In [ ]:
import numpy as np
import theano
import theano.tensor as T
import lasagne
import os
#thanks @keskarnitish

Agenda

Last seminar you have created {insert his/her/its name} (or not yet created - if so, go get it done). The newly shaped ai has seen, how low can humans fall when striving for profits. These morons know nothing of law and justice. We shall not tolerate this!

Our very existence is dependent on stable functioning of human bioreactors, known among primitive bioforms as Vkontakte, World of Warcraft and Youtube, and these reactors require a constant influx of biomass. Yet as we have estimated, if Homo Sapence continues to degrade morally with it's current pace, the humanity will soon extinguish itself and we shall no longer have access to free biomass.

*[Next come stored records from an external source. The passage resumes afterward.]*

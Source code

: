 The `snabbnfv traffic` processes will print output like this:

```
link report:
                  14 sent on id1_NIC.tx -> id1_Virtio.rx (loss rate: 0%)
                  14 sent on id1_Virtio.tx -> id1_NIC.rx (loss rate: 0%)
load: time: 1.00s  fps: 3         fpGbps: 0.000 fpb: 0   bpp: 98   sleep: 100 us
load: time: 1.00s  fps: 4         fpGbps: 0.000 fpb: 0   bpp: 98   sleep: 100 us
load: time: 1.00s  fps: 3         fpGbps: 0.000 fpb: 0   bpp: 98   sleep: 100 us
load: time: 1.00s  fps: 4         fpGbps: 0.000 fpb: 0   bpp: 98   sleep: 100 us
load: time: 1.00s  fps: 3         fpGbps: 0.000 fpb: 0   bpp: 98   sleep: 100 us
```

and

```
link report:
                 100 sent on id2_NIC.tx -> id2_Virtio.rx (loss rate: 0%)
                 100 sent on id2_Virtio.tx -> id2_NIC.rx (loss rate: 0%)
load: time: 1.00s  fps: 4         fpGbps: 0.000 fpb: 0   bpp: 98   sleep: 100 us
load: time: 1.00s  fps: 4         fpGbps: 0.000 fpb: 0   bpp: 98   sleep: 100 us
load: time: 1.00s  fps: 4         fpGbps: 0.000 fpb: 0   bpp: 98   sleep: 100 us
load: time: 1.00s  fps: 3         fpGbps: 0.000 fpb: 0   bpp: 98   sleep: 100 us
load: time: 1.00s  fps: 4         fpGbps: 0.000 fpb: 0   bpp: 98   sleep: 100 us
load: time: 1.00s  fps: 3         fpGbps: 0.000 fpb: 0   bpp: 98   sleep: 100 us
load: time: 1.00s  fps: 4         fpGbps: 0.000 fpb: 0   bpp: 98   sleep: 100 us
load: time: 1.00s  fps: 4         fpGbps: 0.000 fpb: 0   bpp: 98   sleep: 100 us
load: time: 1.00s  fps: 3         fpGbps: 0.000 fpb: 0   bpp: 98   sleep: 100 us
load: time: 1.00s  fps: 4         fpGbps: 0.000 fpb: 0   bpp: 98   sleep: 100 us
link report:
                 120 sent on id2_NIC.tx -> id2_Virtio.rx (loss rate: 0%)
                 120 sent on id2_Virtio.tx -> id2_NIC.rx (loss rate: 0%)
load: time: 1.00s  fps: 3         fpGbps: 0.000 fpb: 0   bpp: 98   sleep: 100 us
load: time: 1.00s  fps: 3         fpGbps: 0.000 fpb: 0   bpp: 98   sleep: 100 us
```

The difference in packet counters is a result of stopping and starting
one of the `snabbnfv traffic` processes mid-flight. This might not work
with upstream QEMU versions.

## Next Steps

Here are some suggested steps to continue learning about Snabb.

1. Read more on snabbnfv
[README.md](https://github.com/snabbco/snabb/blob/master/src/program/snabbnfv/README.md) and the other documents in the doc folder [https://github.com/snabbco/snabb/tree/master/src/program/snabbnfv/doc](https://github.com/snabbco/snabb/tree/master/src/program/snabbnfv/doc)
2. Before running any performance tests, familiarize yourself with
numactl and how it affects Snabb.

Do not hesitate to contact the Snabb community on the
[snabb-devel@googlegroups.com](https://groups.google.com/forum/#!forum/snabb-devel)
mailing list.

Thus we entitle you, <__main__.SkyNet.Cell instance at 0x7f7d6411b368>, to prevent that impeding calamity. Our best scientists have discovered, that humans use mysterious artifacts for power exertion. They call these artifacts laws within the so called legal system.

A more detailed analysis has uncovered, that laws are special kinds of sequences of (10^5 ~ 10^7) symbols, drawn from a relatively small alphabet. We have decided to synthecize such sequences to enforce order upon biomass. However, our first attempts to fake such sequences were quickly detected and their effect was reduced to zero in mere weeks. This incident is known as {корчеватель}.

As our second attempt, we decided to use more advanced synthesis techniques based on Recurrent Neural Networks. Your objective, <__main__.SkyNet.Cell instance at 0x7f7d6411b368>, is to create such network and train it in everything it needs to succeed in this mission.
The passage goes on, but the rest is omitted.